EXERCISE BRIEF
Write out each line of the records that has "sans" in it.

++++++++++++++++++++

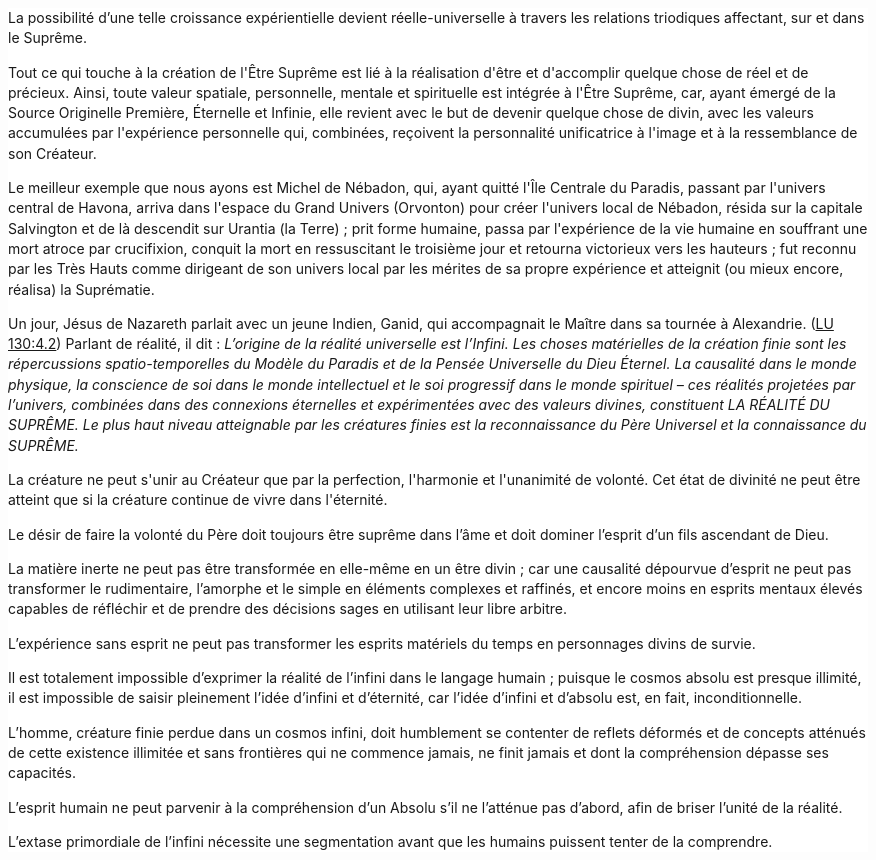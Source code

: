 La possibilité d’une telle croissance expérientielle devient réelle-universelle à travers les relations triodiques affectant, sur et dans le Suprême.

Tout ce qui touche à la création de l'Être Suprême est lié à la réalisation d'être et d'accomplir quelque chose de réel et de précieux. Ainsi, toute valeur spatiale, personnelle, mentale et spirituelle est intégrée à l'Être Suprême, car, ayant émergé de la Source Originelle Première, Éternelle et Infinie, elle revient avec le but de devenir quelque chose de divin, avec les valeurs accumulées par l'expérience personnelle qui, combinées, reçoivent la personnalité unificatrice à l'image et à la ressemblance de son Créateur.

Le meilleur exemple que nous ayons est Michel de Nébadon, qui, ayant quitté l'Île Centrale du Paradis, passant par l'univers central de Havona, arriva dans l'espace du Grand Univers (Orvonton) pour créer l'univers local de Nébadon, résida sur la capitale Salvington et de là descendit sur Urantia (la Terre) ; prit forme humaine, passa par l'expérience de la vie humaine en souffrant une mort atroce par crucifixion, conquit la mort en ressuscitant le troisième jour et retourna victorieux vers les hauteurs ; fut reconnu par les Très Hauts comme dirigeant de son univers local par les mérites de sa propre expérience et atteignit (ou mieux encore, réalisa) la Suprématie.

Un jour, Jésus de Nazareth parlait avec un jeune Indien, Ganid, qui accompagnait le Maître dans sa tournée à Alexandrie. ([LU 130:4.2](/fr/The_Urantia_Book/130#p4_2)) Parlant de réalité, il dit : _L’origine de la réalité universelle est l’Infini. Les choses matérielles de la création finie sont les répercussions spatio-temporelles du Modèle du Paradis et de la Pensée Universelle du Dieu Éternel. La causalité dans le monde physique, la conscience de soi dans le monde intellectuel et le soi progressif dans le monde spirituel – ces réalités projetées par l’univers, combinées dans des connexions éternelles et expérimentées avec des valeurs divines, constituent LA RÉALITÉ DU SUPRÊME. Le plus haut niveau atteignable par les créatures finies est la reconnaissance du Père Universel et la connaissance du SUPRÊME._

La créature ne peut s'unir au Créateur que par la perfection, l'harmonie et l'unanimité de volonté. Cet état de divinité ne peut être atteint que si la créature continue de vivre dans l'éternité.

Le désir de faire la volonté du Père doit toujours être suprême dans l’âme et doit dominer l’esprit d’un fils ascendant de Dieu.

La matière inerte ne peut pas être transformée en elle-même en un être divin ; car une causalité dépourvue d’esprit ne peut pas transformer le rudimentaire, l’amorphe et le simple en éléments complexes et raffinés, et encore moins en esprits mentaux élevés capables de réfléchir et de prendre des décisions sages en utilisant leur libre arbitre.

L’expérience sans esprit ne peut pas transformer les esprits matériels du temps en personnages divins de survie.

Il est totalement impossible d’exprimer la réalité de l’infini dans le langage humain ; puisque le cosmos absolu est presque illimité, il est impossible de saisir pleinement l’idée d’infini et d’éternité, car l’idée d’infini et d’absolu est, en fait, inconditionnelle.

L’homme, créature finie perdue dans un cosmos infini, doit humblement se contenter de reflets déformés et de concepts atténués de cette existence illimitée et sans frontières qui ne commence jamais, ne finit jamais et dont la compréhension dépasse ses capacités.

L’esprit humain ne peut parvenir à la compréhension d’un Absolu s’il ne l’atténue pas d’abord, afin de briser l’unité de la réalité.

L’extase primordiale de l’infini nécessite une segmentation avant que les humains puissent tenter de la comprendre.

++++++++++++++++++++

WRITTEN ANSWER
L’expérience sans esprit ne peut pas transformer les esprits matériels du temps en personnages divins de survie.
L’homme, créature finie perdue dans un cosmos infini, doit humblement se contenter de reflets déformés et de concepts atténués de cette existence illimitée et sans frontières qui ne commence jamais, ne finit jamais et dont la compréhension dépasse ses capacités.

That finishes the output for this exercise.